== Segment start ==
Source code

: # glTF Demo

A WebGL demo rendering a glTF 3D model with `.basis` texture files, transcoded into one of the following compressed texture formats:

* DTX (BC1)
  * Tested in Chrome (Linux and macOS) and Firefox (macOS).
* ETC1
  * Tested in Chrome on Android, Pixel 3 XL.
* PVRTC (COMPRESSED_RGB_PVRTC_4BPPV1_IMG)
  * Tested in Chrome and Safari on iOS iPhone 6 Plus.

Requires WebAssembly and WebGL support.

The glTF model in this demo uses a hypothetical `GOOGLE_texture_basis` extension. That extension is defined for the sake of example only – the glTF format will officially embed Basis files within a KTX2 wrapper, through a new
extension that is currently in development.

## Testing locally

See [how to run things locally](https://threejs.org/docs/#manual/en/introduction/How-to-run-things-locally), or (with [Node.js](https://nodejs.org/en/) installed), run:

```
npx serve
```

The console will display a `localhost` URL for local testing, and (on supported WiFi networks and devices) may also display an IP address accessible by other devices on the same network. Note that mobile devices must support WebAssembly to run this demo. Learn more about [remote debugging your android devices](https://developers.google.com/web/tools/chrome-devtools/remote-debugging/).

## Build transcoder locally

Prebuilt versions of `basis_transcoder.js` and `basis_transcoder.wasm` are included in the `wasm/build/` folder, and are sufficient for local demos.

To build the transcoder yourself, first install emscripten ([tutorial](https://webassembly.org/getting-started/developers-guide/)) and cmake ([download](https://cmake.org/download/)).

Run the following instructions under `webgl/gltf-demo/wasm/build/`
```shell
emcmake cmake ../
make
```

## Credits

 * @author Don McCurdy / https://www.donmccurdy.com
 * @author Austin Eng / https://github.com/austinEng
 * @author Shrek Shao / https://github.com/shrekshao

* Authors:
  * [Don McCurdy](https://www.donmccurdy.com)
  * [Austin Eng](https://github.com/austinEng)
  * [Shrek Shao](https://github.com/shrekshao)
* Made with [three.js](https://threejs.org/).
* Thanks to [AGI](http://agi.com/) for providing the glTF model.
== Segment end ==
▸ Your task: Lines containing the word "github": copy every one of them from the records above.

▸ Answer space:
 * @author Austin Eng / https://github.com/austinEng
 * @author Shrek Shao / https://github.com/shrekshao
  * [Austin Eng](https://github.com/austinEng)
  * [Shrek Shao](https://github.com/shrekshao)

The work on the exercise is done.